Your instructions> Whenever the string "FormSection" turns up in a line of the data below, copy that line.
■ ■ ■ ■ ■
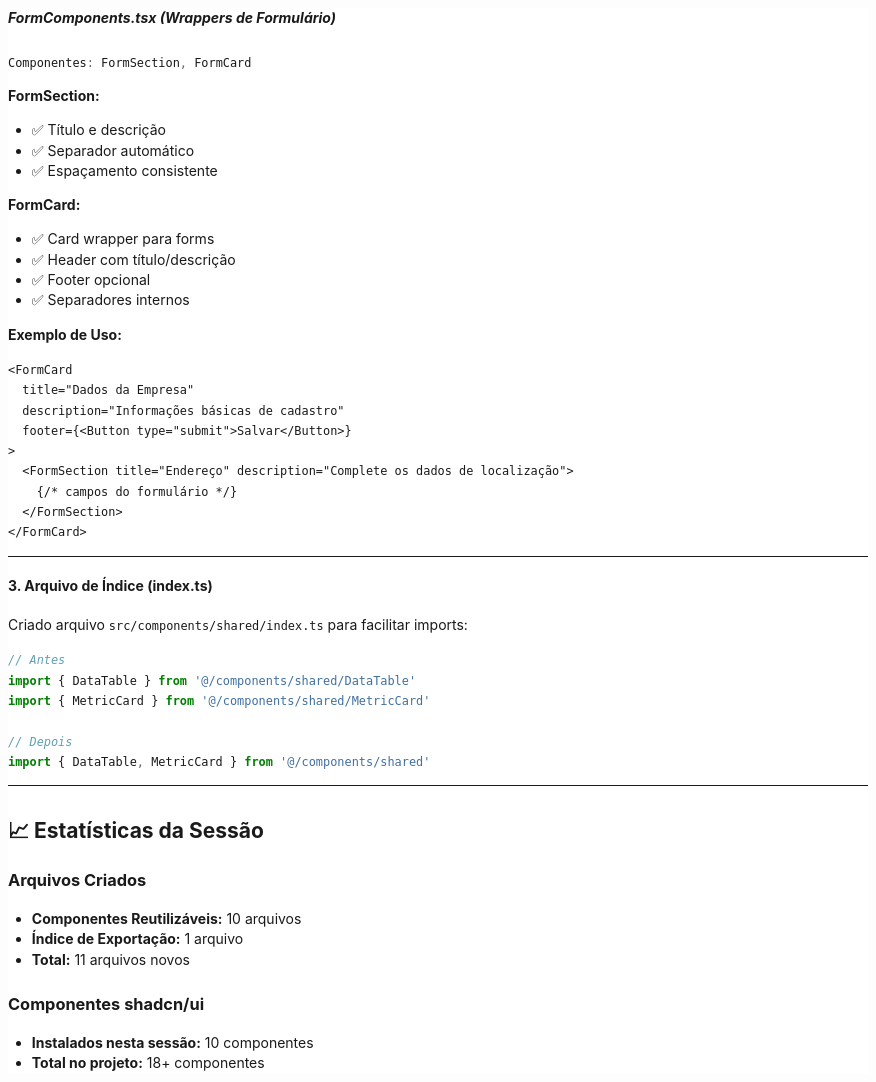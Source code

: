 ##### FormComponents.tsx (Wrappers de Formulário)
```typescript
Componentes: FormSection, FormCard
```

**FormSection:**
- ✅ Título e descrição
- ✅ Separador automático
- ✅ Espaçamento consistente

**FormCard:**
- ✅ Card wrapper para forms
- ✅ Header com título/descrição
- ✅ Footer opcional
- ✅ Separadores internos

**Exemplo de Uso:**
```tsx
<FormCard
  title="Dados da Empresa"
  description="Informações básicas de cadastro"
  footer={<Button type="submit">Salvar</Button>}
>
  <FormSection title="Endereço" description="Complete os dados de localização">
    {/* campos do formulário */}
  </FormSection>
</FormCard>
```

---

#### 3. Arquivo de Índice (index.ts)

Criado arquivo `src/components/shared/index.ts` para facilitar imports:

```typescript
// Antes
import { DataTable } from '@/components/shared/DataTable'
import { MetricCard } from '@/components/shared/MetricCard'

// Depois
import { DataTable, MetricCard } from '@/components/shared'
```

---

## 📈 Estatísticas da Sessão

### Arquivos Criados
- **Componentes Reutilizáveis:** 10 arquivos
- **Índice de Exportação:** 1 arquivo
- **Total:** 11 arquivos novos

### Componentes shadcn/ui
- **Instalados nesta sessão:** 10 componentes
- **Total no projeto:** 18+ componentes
■ ■ ■ ■ ■
Result of the task>
Componentes: FormSection, FormCard
**FormSection:**
  <FormSection title="Endereço" description="Complete os dados de localização">
  </FormSection>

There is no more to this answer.